EXERCISE INSTRUCTIONS >> The expected answer is the set of lines in the data below between the line holding "redirection stuff in" and the line holding "are, essentially, reinventing", inclusive, written out exactly.

[Document images with source code]
%%
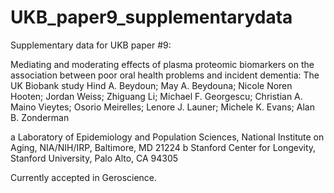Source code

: # UKB_paper9_supplementarydata
Supplementary data for UKB paper #9:

Mediating and moderating effects of plasma proteomic biomarkers on the association between poor oral health problems and incident dementia: The UK Biobank study
Hind A. Beydoun; May A. Beydouna; Nicole Noren Hooten; Jordan Weiss; Zhiguang Li; Michael F. Georgescu; Christian A. Maino Vieytes; Osorio Meirelles; Lenore J. Launer; Michele K. Evans; Alan B. Zonderman

a Laboratory of Epidemiology and Population Sciences, National Institute on Aging, NIA/NIH/IRP, Baltimore, MD 21224
b Stanford Center for Longevity, Stanford University, Palo Alto, CA 94305


Currently accepted in Geroscience. 
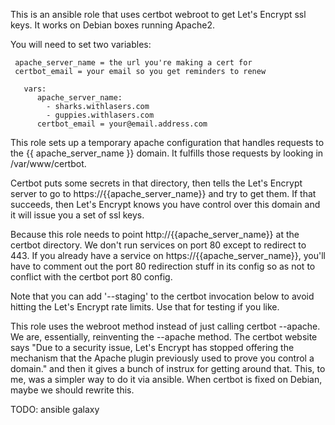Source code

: This is an ansible role that uses certbot webroot to get Let's Encrypt
ssl keys.  It works on Debian boxes running Apache2.

You will need to set two variables:

     apache_server_name = the url you're making a cert for
     certbot_email = your email so you get reminders to renew

       vars:
          apache_server_name: 
            - sharks.withlasers.com
            - guppies.withlasers.com
          certbot_email = your@email.address.com

This role sets up a temporary apache configuration that handles
requests to the {{ apache_server_name }} domain.  It fulfills those
requests by looking in /var/www/certbot.

Certbot puts some secrets in that directory, then tells the Let's
Encrypt server to go to https://{{apache_server_name}} and try to get
them.  If that succeeds, then Let's Encrypt knows you have control
over this domain and it will issue you a set of ssl keys.

Because this role needs to point http://{{apache_server_name}} at the
certbot directory.  We don't run services on port 80 except to
redirect to 443.  If you already have a service on
https://{{apache_server_name}}, you'll have to comment out the port 80
redirection stuff in its config so as not to conflict with the certbot
port 80 config.

Note that you can add '--staging' to the certbot invocation below to
avoid hitting the Let's Encrypt rate limits.  Use that for testing if
you like.

This role uses the webroot method instead of just calling certbot
--apache.  We are, essentially, reinventing the --apache method.  The
certbot website says "Due to a security issue, Let's Encrypt has
stopped offering the mechanism that the Apache plugin previously used
to prove you control a domain." and then it gives a bunch of instrux
for getting around that.  This, to me, was a simpler way to do it via
ansible.  When certbot is fixed on Debian, maybe we should rewrite
this.

TODO: ansible galaxy
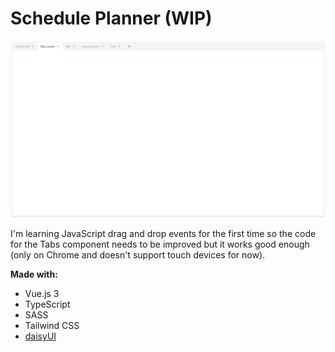 # Schedule Planner (WIP)

![Schedule Planner](https://github.com/branivreyes/schedule-planner/blob/main/schedule-planner-screenshot.png)

I'm learning JavaScript drag and drop events for the first time so the code for the Tabs component needs to be improved but it works good enough (only on Chrome and doesn't support touch devices for now).

**Made with:**

- Vue.js 3
- TypeScript
- SASS
- Tailwind CSS
- [daisyUI](https://daisyui.com/)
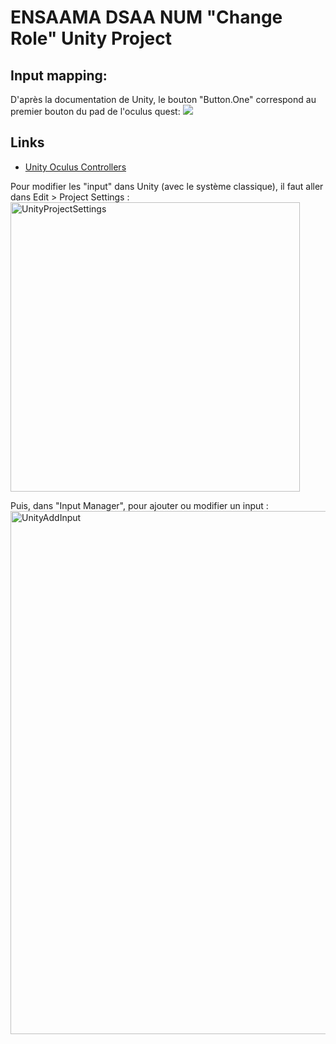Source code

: # ENSAAMA DSAA NUM "Change Role" Unity Project

## Input mapping:

D'après la documentation de Unity, le bouton "Button.One" correspond au premier bouton du pad de l'oculus quest: 
![](https://docs.unity3d.com/560/Documentation/uploads/Main/OculusControllersTouchControllers.png)

## Links
- [Unity Oculus Controllers](https://docs.unity3d.com/560/Documentation/Manual/OculusControllers.html)

Pour modifier les "input" dans Unity (avec le système classique), il faut aller dans Edit > Project Settings :
<img width="463" alt="UnityProjectSettings" src="https://github.com/leadablain/change-role/assets/73760358/01b8cd03-0eba-403c-ba2e-c7802dc2e742">

Puis, dans "Input Manager", pour ajouter ou modifier un input : 
<img width="837" alt="UnityAddInput" src="https://github.com/leadablain/change-role/assets/73760358/c4cb3ef3-2639-4e4b-870f-8884353578f8">
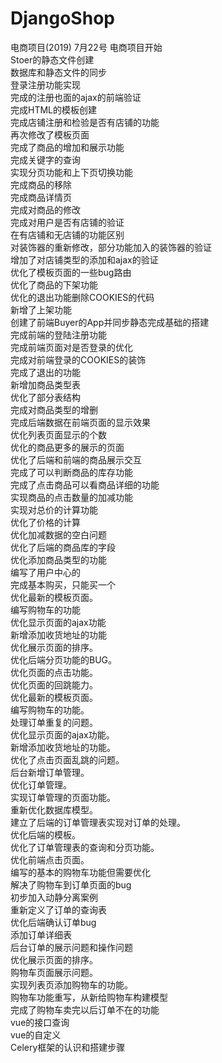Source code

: # DjangoShop
电商项目(2019)
7月22号 电商项目开始<br>
Stoer的静态文件创建<br>
数据库和静态文件的同步<br>
登录注册功能实现<br>
完成的注册也面的ajax的前端验证<br>
完成HTML的模板创建<br>
完成店铺注册和检验是否有店铺的功能<br>
再次修改了模板页面<br>
完成了商品的增加和展示功能<br>
完成关键字的查询<br>
实现分页功能和上下页切换功能<br>
完成商品的移除<br>
完成商品详情页<br>
完成对商品的修改<br>
完成对用户是否有店铺的验证<br>
在有店铺和无店铺的功能区别<br>
对装饰器的重新修改，部分功能加入的装饰器的验证<br>
增加了对店铺类型的添加和ajax的验证<br>
优化了模板页面的一些bug路由<br>
优化了商品的下架功能<br>
优化的退出功能删除COOKIES的代码<br>
新增了上架功能<br>
创建了前端Buyer的App并同步静态完成基础的搭建<br>
完成前端的登陆注册功能<br>
完成前端页面对是否登录的优化<br>
完成对前端登录的COOKIES的装饰<br>
完成了退出的功能<br>
新增加商品类型表<br>
优化了部分表结构<br>
完成对商品类型的增删<br>
完成后端数据在前端页面的显示效果<br>
优化列表页面显示的个数<br>
优化的商品更多的展示的页面<br>
优化了后端和前端的商品展示交互<br>
完成了可以判断商品的库存功能<br>
完成了点击商品可以看商品详细的功能<br>
实现商品的点击数量的加减功能<br>
实现对总价的计算功能<br>
优化了价格的计算<br>
优化加减数据的空白问题<br>
优化了后端的商品库的字段<br>
优化添加商品类型的功能<br>
编写了用户中心的<br>
完成基本购买，只能买一个<br>
优化最新的模板页面。<br>
编写购物车的功能<br>
优化显示页面的ajax功能<br>
新增添加收货地址的功能<br>
优化展示页面的排序。<br>
优化后端分页功能的BUG。<br>
优化页面的点击功能。<br>
优化页面的回跳能力。<br>
优化最新的模板页面。<br>
编写购物车的功能。<br>
处理订单重复的问题。<br>
优化显示页面的ajax功能。<br>
新增添加收货地址的功能。<br>
优化了点击页面乱跳的问题。<br>
后台新增订单管理。<br>
优化订单管理。<br>
实现订单管理的页面功能。<br>
重新优化数据库模型。<br>
建立了后端的订单管理表实现对订单的处理。<br>
优化后端的模板。<br>
优化了订单管理表的查询和分页功能。<br>
优化前端点击页面。<br>
编写的基本的购物车功能但需要优化<br>
解决了购物车到订单页面的bug<br>
初步加入动静分离案例<br>
重新定义了订单的查询表<br>
优化后端确认订单bug<br>
添加订单详细表<br>
后台订单的展示问题和操作问题<br>
优化展示页面的排序。<br>
购物车页面展示问题。<br>
实现列表页添加购物车的功能。<br>
购物车功能重写，从新给购物车构建模型<br>
完成了购物车卖完以后订单不在的功能<br>
vue的接口查询<br>
vue的自定义<br>
Celery框架的认识和搭建步骤<br>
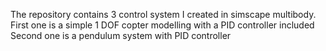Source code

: The repository contains 3 control system I created in simscape multibody.
First one is a simple 1 DOF copter modelling with a PID controller included
Second one is a pendulum system with PID controller
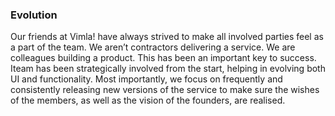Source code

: ### Evolution

Our friends at Vimla! have always strived to make all involved parties feel as a part of the team. We aren’t contractors delivering a service. We are colleagues building a product. This has been an important key to success. Iteam has been strategically involved from the start, helping in evolving both UI and functionality. Most importantly, we focus on frequently and consistently releasing new versions of the service to make sure the wishes of the members, as well as the vision of the founders, are realised.
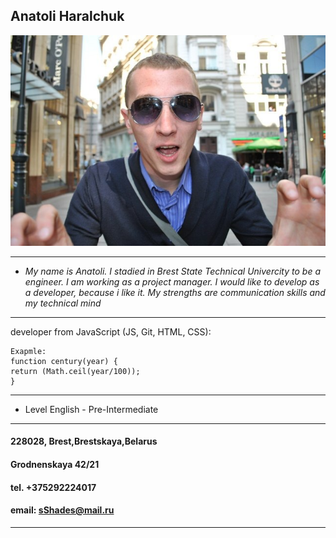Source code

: ## Anatoli Haralchuk
![it's me](me.jpg)
___
* *My name is Anatoli. I stadied in Brest State Technical Univercity to be a engineer. I am working as a project manager. I would like to develop as a developer, because i like it. My strengths are communication skills and my technical mind*
___
developer from JavaScript (JS, Git, HTML, CSS):

    Exapmle:
    function century(year) {
    return (Math.ceil(year/100));
    }
___
* Level English - Pre-Intermediate 
___
#### 228028, Brest,Brestskaya,Belarus
#### Grodnenskaya 42/21
#### tel. +375292224017
#### email: sShades@mail.ru
___
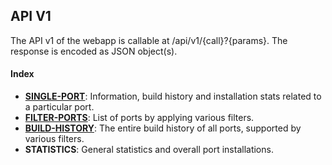 ## API V1

The API v1 of the webapp is callable at /api/v1/{call}?{params}. The response is encoded as JSON object(s).

#### Index

- **[SINGLE-PORT](/docs/API-V1/2-SINGLE-PORT.md)**: Information, build history and installation stats related to a particular port.
- **[FILTER-PORTS](/docs/API-V1/3-FILTER-PORTS.md)**: List of ports by applying various filters.
- **[BUILD-HISTORY](/docs/API-V1/4-BUILD-HISTORY.md)**: The entire build history of all ports, supported by various filters.
- **STATISTICS**: General statistics and overall port installations.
%%
RESPONSE TO THIS TASK >>
redirection stuff in its config so as not to conflict with the certbot
port 80 config.

Note that you can add '--staging' to the certbot invocation below to
avoid hitting the Let's Encrypt rate limits.  Use that for testing if
you like.

This role uses the webroot method instead of just calling certbot
--apache.  We are, essentially, reinventing the --apache method.  The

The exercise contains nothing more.